The caves of Maratika are mentioned in Tibetan literature from the twelfth century onwards. A biography of Guru Rinpoche, discovered by Nyangrel Nyima Ozer

describes why the Maratika caves are a sacred place for Buddhists. Other written sources say that at the request of the Bodhisattva Avalokiteshvara, Buddha Amitabha taught the eighteen tantras of Long Life. The dakinis wrote them down in their symbolic script using melted lapis lazuli on golden paper, and deposited them in a box made of five precious jewels, which they concealed in the secret Maratika cave. There are said to be many treasures buried in this holy place. 

Guru Rinpoche came to Maratika with his consort, the Indian Princess Mandarava, to perform the practice of vidyadhara longevity. After three months retreat at the Maratika Cave

Through this momentous connection of the Mahaguru, his consort, and their accomplishment of unending life, Maratika sets the stage for lifetimes of Guru Rinpoché’s enlightened activity throughout India, Nepal, Tibet,  and countless other realms. The very landscape of Maratika has become indivisible from the mandala of Amitayus, as practiced and accomplished by Guru Rinpoché and Mandarava.  

It is considered to be the very residence of the Buddha of Boundless Life, Amitayus, a sacred site that still imbues pilgrims with its unique blessings. For this reason, it’s unmatched as a supreme practice location for the empowerment and extension of life and longevity.

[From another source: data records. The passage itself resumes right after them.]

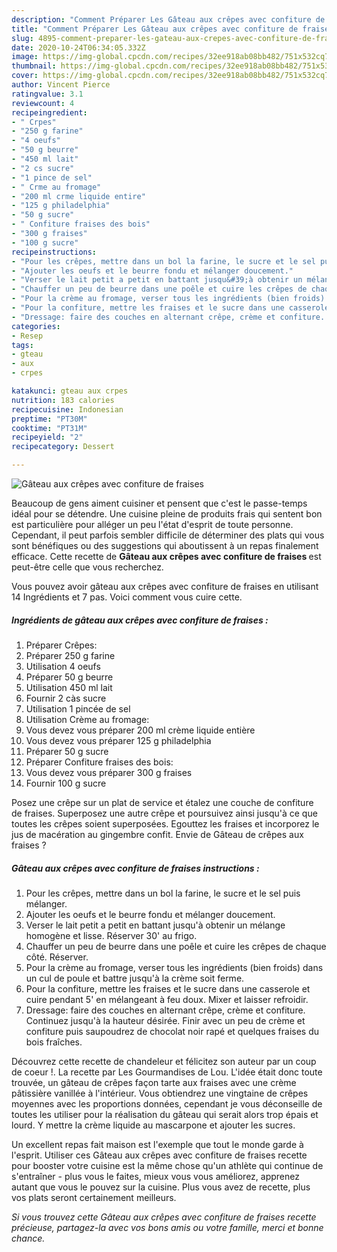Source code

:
 ```yaml
---
description: "Comment Préparer Les Gâteau aux crêpes avec confiture de fraises"
title: "Comment Préparer Les Gâteau aux crêpes avec confiture de fraises"
slug: 4895-comment-preparer-les-gateau-aux-crepes-avec-confiture-de-fraises
date: 2020-10-24T06:34:05.332Z
image: https://img-global.cpcdn.com/recipes/32ee918ab08bb482/751x532cq70/gateau-aux-crepes-avec-confiture-de-fraises-photo-principale-de-la-recette.jpg
thumbnail: https://img-global.cpcdn.com/recipes/32ee918ab08bb482/751x532cq70/gateau-aux-crepes-avec-confiture-de-fraises-photo-principale-de-la-recette.jpg
cover: https://img-global.cpcdn.com/recipes/32ee918ab08bb482/751x532cq70/gateau-aux-crepes-avec-confiture-de-fraises-photo-principale-de-la-recette.jpg
author: Vincent Pierce
ratingvalue: 3.1
reviewcount: 4
recipeingredient:
- " Crpes"
- "250 g farine"
- "4 oeufs"
- "50 g beurre"
- "450 ml lait"
- "2 cs sucre"
- "1 pince de sel"
- " Crme au fromage"
- "200 ml crme liquide entire"
- "125 g philadelphia"
- "50 g sucre"
- " Confiture fraises des bois"
- "300 g fraises"
- "100 g sucre"
recipeinstructions:
- "Pour les crêpes, mettre dans un bol la farine, le sucre et le sel puis mélanger."
- "Ajouter les oeufs et le beurre fondu et mélanger doucement."
- "Verser le lait petit a petit en battant jusqu&#39;à obtenir un mélange homogène et lisse. Réserver 30&#39; au frigo."
- "Chauffer un peu de beurre dans une poêle et cuire les crêpes de chaque côté. Réserver."
- "Pour la crème au fromage, verser tous les ingrédients (bien froids) dans un cul de poule et battre jusqu&#39;à la crème soit ferme."
- "Pour la confiture, mettre les fraises et le sucre dans une casserole et cuire pendant 5&#39; en mélangeant à feu doux. Mixer et laisser refroidir."
- "Dressage: faire des couches en alternant crêpe, crème et confiture. Continuez jusqu&#39;à la hauteur désirée. Finir avec un peu de crème et confiture puis saupoudrez de chocolat noir rapé et quelques fraises du bois fraîches."
categories:
- Resep
tags:
- gteau
- aux
- crpes

katakunci: gteau aux crpes 
nutrition: 183 calories
recipecuisine: Indonesian
preptime: "PT30M"
cooktime: "PT31M"
recipeyield: "2"
recipecategory: Dessert

---
```



![Gâteau aux crêpes avec confiture de fraises](https://img-global.cpcdn.com/recipes/32ee918ab08bb482/751x532cq70/gateau-aux-crepes-avec-confiture-de-fraises-photo-principale-de-la-recette.jpg)

Beaucoup de gens aiment cuisiner et pensent que c'est le passe-temps idéal pour se détendre. Une cuisine pleine de produits frais qui sentent bon est particulière pour alléger un peu l'état d'esprit de toute personne. Cependant, il peut parfois sembler difficile de déterminer des plats qui vous sont bénéfiques ou des suggestions qui aboutissent à un repas finalement efficace. Cette recette de <strong> Gâteau aux crêpes avec confiture de fraises </strong> est peut-être celle que vous recherchez.

<!--inarticleads1-->

Vous pouvez avoir gâteau aux crêpes avec confiture de fraises en utilisant 14 Ingrédients et 7 pas. Voici comment vous cuire cette.

##### Ingrédients de gâteau aux crêpes avec confiture de fraises :

1. Préparer  Crêpes:
1. Préparer 250 g farine
1. Utilisation 4 oeufs
1. Préparer 50 g beurre
1. Utilisation 450 ml lait
1. Fournir 2 càs sucre
1. Utilisation 1 pincée de sel
1. Utilisation  Crème au fromage:
1. Vous devez vous préparer 200 ml crème liquide entière
1. Vous devez vous préparer 125 g philadelphia
1. Préparer 50 g sucre
1. Préparer  Confiture fraises des bois:
1. Vous devez vous préparer 300 g fraises
1. Fournir 100 g sucre


Posez une crêpe sur un plat de service et étalez une couche de confiture de fraises. Superposez une autre crêpe et poursuivez ainsi jusqu&#39;à ce que toutes les crêpes soient superposées. Egouttez les fraises et incorporez le jus de macération au gingembre confit. Envie de Gâteau de crêpes aux fraises ? 

<!--inarticleads2-->

##### Gâteau aux crêpes avec confiture de fraises instructions :

1. Pour les crêpes, mettre dans un bol la farine, le sucre et le sel puis mélanger.
1. Ajouter les oeufs et le beurre fondu et mélanger doucement.
1. Verser le lait petit a petit en battant jusqu&#39;à obtenir un mélange homogène et lisse. Réserver 30&#39; au frigo.
1. Chauffer un peu de beurre dans une poêle et cuire les crêpes de chaque côté. Réserver.
1. Pour la crème au fromage, verser tous les ingrédients (bien froids) dans un cul de poule et battre jusqu&#39;à la crème soit ferme.
1. Pour la confiture, mettre les fraises et le sucre dans une casserole et cuire pendant 5&#39; en mélangeant à feu doux. Mixer et laisser refroidir.
1. Dressage: faire des couches en alternant crêpe, crème et confiture. Continuez jusqu&#39;à la hauteur désirée. Finir avec un peu de crème et confiture puis saupoudrez de chocolat noir rapé et quelques fraises du bois fraîches.


Découvrez cette recette de chandeleur et félicitez son auteur par un coup de coeur !. La recette par Les Gourmandises de Lou. L&#39;idée était donc toute trouvée, un gâteau de crêpes façon tarte aux fraises avec une crème pâtissière vanillée à l&#39;intérieur. Vous obtiendrez une vingtaine de crêpes moyennes avec les proportions données, cependant je vous déconseille de toutes les utiliser pour la réalisation du gâteau qui serait alors trop épais et lourd. Y mettre la crème liquide au mascarpone et ajouter les sucres. 

<!--inarticleads1-->

<p>
Un excellent repas fait maison est l'exemple que tout le monde garde à l'esprit. Utiliser ces Gâteau aux crêpes avec confiture de fraises recette pour booster votre cuisine est la même chose qu'un athlète qui continue de s'entraîner - plus vous le faites, mieux vous vous améliorez, apprenez autant que vous le pouvez sur la cuisine. Plus vous avez de recette, plus vos plats seront certainement meilleurs.
</p>

<p>
<i>Si vous trouvez cette Gâteau aux crêpes avec confiture de fraises recette précieuse, partagez-la avec vos bons amis ou votre famille, merci et bonne chance.</i>
</p>
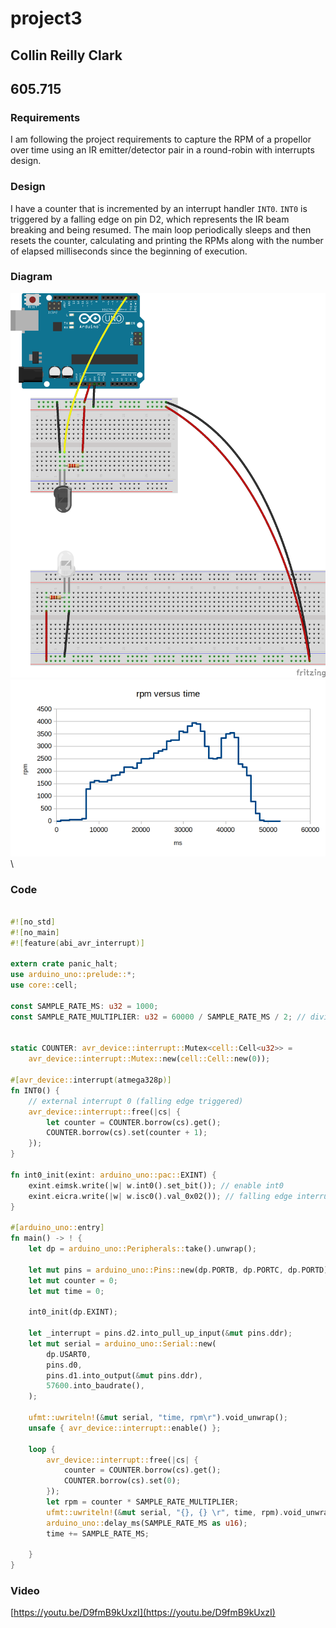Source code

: # project3

## Collin Reilly Clark
## 605.715

### Requirements

I am following the project requirements to capture the RPM of a propellor over
time using an IR emitter/detector pair in a round-robin with interrupts design.

### Design

I have a counter that is incremented by an interrupt handler `INT0`. `INT0` is
triggered by a falling edge on pin D2, which represents the IR beam breaking
and being resumed. The main loop periodically sleeps and then resets the
counter, calculating and printing the RPMs along with the number of elapsed
milliseconds since the beginning of execution.

### Diagram

![arduino diagram](./project3_bb.png)\
![rpm vs time](./plot.png)\

### Code

```rust

#![no_std]
#![no_main]
#![feature(abi_avr_interrupt)]

extern crate panic_halt;
use arduino_uno::prelude::*;
use core::cell;

const SAMPLE_RATE_MS: u32 = 1000;
const SAMPLE_RATE_MULTIPLIER: u32 = 60000 / SAMPLE_RATE_MS / 2; // divide by number of propellers


static COUNTER: avr_device::interrupt::Mutex<cell::Cell<u32>> =
    avr_device::interrupt::Mutex::new(cell::Cell::new(0));

#[avr_device::interrupt(atmega328p)]
fn INT0() {
    // external interrupt 0 (falling edge triggered)
    avr_device::interrupt::free(|cs| {
        let counter = COUNTER.borrow(cs).get();
        COUNTER.borrow(cs).set(counter + 1);
    });
}

fn int0_init(exint: arduino_uno::pac::EXINT) {
    exint.eimsk.write(|w| w.int0().set_bit()); // enable int0
    exint.eicra.write(|w| w.isc0().val_0x02()); // falling edge interrupts
}

#[arduino_uno::entry]
fn main() -> ! {
    let dp = arduino_uno::Peripherals::take().unwrap();

    let mut pins = arduino_uno::Pins::new(dp.PORTB, dp.PORTC, dp.PORTD);
    let mut counter = 0;
    let mut time = 0;

    int0_init(dp.EXINT);

    let _interrupt = pins.d2.into_pull_up_input(&mut pins.ddr);
    let mut serial = arduino_uno::Serial::new(
        dp.USART0,
        pins.d0,
        pins.d1.into_output(&mut pins.ddr),
        57600.into_baudrate(),
    );

    ufmt::uwriteln!(&mut serial, "time, rpm\r").void_unwrap();
    unsafe { avr_device::interrupt::enable() };

    loop {
        avr_device::interrupt::free(|cs| {
            counter = COUNTER.borrow(cs).get();
            COUNTER.borrow(cs).set(0);
        });
        let rpm = counter * SAMPLE_RATE_MULTIPLIER;
        ufmt::uwriteln!(&mut serial, "{}, {} \r", time, rpm).void_unwrap();
        arduino_uno::delay_ms(SAMPLE_RATE_MS as u16);
        time += SAMPLE_RATE_MS;

    }
}
```

### Video

[https://youtu.be/D9fmB9kUxzI](https://youtu.be/D9fmB9kUxzI)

Following this they practiced the Hayagriva Mechar Cycle on the union of Hayagriva and Vajravarahi in order to eliminate any further obstacles.

Upon successful realization, Mandarava “compiled a treasury of more than a thousand extensive and concise longevity methods, including essential pointing-out instructions”.

For Buddhists, Maratika cave is most famous as a special spot for long-life practices. This is particularly true of the site of the Parbati stone, called chhepuma in Tibetan. The water that drips from the stones in several places throughout these caves, originating from the rock itself, is collected and considered to be the equivalent of the Amitayus long-life nectar. The lamas at Maratika prepare a pill with this umbrik and call it the “Maratika Long Life Pill (‘Liberation of Tasting’).” 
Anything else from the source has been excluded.